Può essere il punto di convergenza tra maggioranza e opposizioni?
Mi auguro che l’incontro che avverrà tra poco (n.d.a.: ieri per chi legge) non sia una semplice rappresentazione mediatica, nella quale il governo avanza una finta disponibilità al dialogo. Vorrei che fosse, piuttosto, l’occasione per approfondire il confronto su una materia complessa.
Quale suggerimento si sente di dare?
Prendere intanto una decisione. Costituire una commissione permanente di governo e Parlamento che, nei prossimi mesi, esamini l’argomento insieme alle parti sociali, le uniche ad avere il polso della situazione. Può essere il punto di partenza per affrontare tematiche come quella del salario minimo: partirei dal recepimento per legge delle tabelle salariali dei contratti leader e, naturalmente, dal cuneo fiscale, che va reso strutturale.
Come ha operato l’esecutivo Meloni, nei primi mesi, in materia di Lavoro?
La maggioranza, a parole, si è dichiarata per la tutela dei deboli, dei poveri e del lavoro. Nei fatti, ha obbedito a un impulso: soddisfare simbolicamente i desideri del proprio elettorato. L’andamento delle scelte, quindi, è stato contraddittorio.
Ci faccia un esempio…
Se sei a favore del lavoro di qualità, non puoi fare un decreto Lavoro che aumenta la possibilità di utilizzare i contratti a termine e i voucher. Se sei per la tutela dei più deboli non puoi cancellare il reddito di cittadinanza per mettere da parte alcuni miliardi a discapito di chi ne ha più bisogno, sostituendolo con un reddito di inclusione che per quanto riguarda l’occupabilità ha regole assurde.
Perché?
Un lavoratore di Palermo non può accettare un lavoro, se a tempo indeterminato, che gli viene offerto a Bolzano. È evidente che rifiuta. Il gioco non vale la candela. Allo stesso modo non può accettare una proposta a tempo determinato a 80 chilometri dalla sua abitazione. Faccio presente che, nel contratto dei metalmeccanici, normative di quel tipo prevedono nelle mobilità del lavoro un raggio massimo di 50 chilometri. Visto che il centrodestra vuole valorizzare la contrattazione, perché non fare riferimento a quanto è già contrattualmente stabilito?

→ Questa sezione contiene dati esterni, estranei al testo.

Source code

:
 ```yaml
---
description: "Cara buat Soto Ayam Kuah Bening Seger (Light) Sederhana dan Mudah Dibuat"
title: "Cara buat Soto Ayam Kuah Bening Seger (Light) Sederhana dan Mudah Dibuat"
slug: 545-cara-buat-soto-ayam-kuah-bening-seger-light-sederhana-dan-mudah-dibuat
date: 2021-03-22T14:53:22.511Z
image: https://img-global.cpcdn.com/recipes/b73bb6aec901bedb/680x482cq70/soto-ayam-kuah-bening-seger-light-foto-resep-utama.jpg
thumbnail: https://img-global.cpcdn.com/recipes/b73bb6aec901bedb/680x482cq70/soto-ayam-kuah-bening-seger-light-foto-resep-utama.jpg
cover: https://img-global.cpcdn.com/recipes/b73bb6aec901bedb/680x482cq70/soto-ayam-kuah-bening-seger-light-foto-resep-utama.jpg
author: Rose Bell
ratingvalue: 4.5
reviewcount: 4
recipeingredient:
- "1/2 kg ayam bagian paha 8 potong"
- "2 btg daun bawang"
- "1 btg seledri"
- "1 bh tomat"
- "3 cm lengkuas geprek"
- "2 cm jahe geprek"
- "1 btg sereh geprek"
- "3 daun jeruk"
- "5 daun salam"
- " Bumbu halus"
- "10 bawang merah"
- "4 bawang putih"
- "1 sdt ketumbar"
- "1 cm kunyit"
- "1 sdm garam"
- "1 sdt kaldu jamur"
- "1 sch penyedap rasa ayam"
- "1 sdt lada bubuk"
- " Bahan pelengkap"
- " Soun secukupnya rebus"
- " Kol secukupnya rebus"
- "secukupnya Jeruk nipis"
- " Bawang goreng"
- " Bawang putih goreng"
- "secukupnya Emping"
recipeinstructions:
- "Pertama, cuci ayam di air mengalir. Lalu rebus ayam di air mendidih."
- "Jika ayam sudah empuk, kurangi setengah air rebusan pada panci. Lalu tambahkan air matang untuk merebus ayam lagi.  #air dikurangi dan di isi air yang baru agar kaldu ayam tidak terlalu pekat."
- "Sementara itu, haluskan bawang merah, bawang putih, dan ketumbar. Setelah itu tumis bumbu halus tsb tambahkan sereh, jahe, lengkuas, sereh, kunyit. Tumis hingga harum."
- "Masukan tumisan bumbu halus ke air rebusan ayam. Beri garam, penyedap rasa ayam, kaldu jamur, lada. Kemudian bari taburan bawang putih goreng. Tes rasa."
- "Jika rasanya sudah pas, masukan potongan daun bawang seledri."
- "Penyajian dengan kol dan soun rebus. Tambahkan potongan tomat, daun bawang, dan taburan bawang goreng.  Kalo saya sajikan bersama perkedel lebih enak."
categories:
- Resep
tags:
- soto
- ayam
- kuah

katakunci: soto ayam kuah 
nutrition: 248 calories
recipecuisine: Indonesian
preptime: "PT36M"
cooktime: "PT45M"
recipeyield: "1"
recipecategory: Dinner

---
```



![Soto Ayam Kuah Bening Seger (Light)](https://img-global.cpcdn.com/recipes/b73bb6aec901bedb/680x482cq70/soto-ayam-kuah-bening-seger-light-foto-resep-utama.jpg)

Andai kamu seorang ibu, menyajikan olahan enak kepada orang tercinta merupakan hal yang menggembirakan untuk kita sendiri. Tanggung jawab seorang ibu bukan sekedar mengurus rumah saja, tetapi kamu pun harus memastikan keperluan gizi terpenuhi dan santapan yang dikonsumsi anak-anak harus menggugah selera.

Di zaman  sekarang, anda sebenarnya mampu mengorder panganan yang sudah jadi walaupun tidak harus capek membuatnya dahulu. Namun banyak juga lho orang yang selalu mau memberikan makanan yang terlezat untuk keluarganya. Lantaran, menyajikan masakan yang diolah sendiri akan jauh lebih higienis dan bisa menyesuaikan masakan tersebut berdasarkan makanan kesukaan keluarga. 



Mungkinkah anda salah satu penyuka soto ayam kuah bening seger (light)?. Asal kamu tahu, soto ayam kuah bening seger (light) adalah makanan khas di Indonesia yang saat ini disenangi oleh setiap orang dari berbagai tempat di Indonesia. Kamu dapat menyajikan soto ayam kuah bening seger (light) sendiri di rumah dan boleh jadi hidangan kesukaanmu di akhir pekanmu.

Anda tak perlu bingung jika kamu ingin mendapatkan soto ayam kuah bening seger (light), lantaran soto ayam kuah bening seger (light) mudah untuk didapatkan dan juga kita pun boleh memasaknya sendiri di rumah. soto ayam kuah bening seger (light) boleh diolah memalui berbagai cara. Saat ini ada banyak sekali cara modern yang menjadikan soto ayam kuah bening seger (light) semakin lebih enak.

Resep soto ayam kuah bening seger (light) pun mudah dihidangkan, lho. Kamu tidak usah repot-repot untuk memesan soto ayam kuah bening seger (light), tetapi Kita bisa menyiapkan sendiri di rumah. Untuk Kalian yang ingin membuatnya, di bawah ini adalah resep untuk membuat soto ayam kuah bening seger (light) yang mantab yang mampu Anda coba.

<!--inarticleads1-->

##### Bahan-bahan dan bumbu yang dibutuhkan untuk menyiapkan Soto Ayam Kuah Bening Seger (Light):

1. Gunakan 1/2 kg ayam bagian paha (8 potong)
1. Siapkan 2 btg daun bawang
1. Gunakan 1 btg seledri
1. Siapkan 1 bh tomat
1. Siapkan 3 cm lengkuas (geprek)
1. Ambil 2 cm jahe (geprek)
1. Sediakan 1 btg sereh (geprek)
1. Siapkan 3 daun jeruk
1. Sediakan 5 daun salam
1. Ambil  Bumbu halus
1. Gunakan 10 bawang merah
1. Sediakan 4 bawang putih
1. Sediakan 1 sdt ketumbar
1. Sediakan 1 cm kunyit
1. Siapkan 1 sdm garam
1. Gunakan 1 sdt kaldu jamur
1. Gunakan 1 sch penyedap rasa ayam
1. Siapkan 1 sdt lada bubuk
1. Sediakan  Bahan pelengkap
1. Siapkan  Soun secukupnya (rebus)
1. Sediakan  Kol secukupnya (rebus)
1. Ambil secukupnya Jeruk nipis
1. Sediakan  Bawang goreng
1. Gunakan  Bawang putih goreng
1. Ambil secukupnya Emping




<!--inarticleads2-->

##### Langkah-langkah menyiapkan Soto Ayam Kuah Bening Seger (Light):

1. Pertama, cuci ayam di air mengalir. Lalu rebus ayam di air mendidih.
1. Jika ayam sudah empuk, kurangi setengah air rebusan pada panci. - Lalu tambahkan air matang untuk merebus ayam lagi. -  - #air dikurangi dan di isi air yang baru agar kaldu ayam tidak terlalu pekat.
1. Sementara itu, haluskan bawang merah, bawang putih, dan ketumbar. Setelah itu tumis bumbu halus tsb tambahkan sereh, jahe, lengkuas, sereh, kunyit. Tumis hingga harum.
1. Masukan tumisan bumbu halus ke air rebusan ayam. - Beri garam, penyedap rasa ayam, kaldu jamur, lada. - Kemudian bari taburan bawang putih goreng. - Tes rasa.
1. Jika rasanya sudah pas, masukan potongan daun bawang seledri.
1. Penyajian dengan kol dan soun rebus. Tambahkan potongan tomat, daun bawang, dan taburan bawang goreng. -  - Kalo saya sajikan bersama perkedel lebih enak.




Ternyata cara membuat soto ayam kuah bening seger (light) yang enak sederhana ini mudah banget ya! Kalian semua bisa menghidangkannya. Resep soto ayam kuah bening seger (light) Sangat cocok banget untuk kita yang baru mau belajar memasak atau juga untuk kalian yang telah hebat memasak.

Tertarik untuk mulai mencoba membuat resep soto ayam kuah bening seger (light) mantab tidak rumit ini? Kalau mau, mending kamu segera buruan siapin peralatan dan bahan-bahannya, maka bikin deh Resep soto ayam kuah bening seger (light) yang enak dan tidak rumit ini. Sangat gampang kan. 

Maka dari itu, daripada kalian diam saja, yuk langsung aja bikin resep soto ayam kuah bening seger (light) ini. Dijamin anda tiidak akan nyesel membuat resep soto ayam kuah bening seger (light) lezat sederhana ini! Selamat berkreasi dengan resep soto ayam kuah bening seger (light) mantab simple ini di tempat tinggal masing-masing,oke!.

Considerando una scelta di campo così netta da parte della maggioranza, i confronti, come l’ultimo a Palazzo Chigi, possono considerarsi realmente utili?
Se è il primo di una serie di incontri programmati può anche essere l’occasione per far venir meno le contraddizioni di una maggioranza che predica bene e razzola male.
La sinistra, invece, ha fatto il proprio dovere?
La sinistra ha fatto una giusta opposizione ad alcuni decreti come quello sul Lavoro, ma non ha spuntato risultati. La mossa relativa alla presentazione di una proposta, quasi unitaria, perché manca Renzi, sul salario minimo corrisponde al classico sasso nello stagno. Ben venga. Ha il pregio di far emergere il tema del lavoro povero.
A parte le rappresentazioni positive, su questo tema il Paese è indietro?
Pur aumentando l’occupazione dell’1,5%, dal pre-Covid a oggi, voglio ricordare che la media europea è del 2,9%. Siamo, quindi, sotto la media. É vero che il tasso di occupazione per quanto concerne l’età compresa fra i 20 e i 64 anni è arrivato, secondo Eurostat, al 66%. Un massimo storico. Davanti a noi, però, ci sono Spagna (70%) e Germania (l’81%). Siamo in fondo alla classifica e non avanti.
Quale la strada da seguire?
Fare meno enfasi ed essere più coerenti. L’opposizione deve puntare a far emergere le contraddizioni del governo.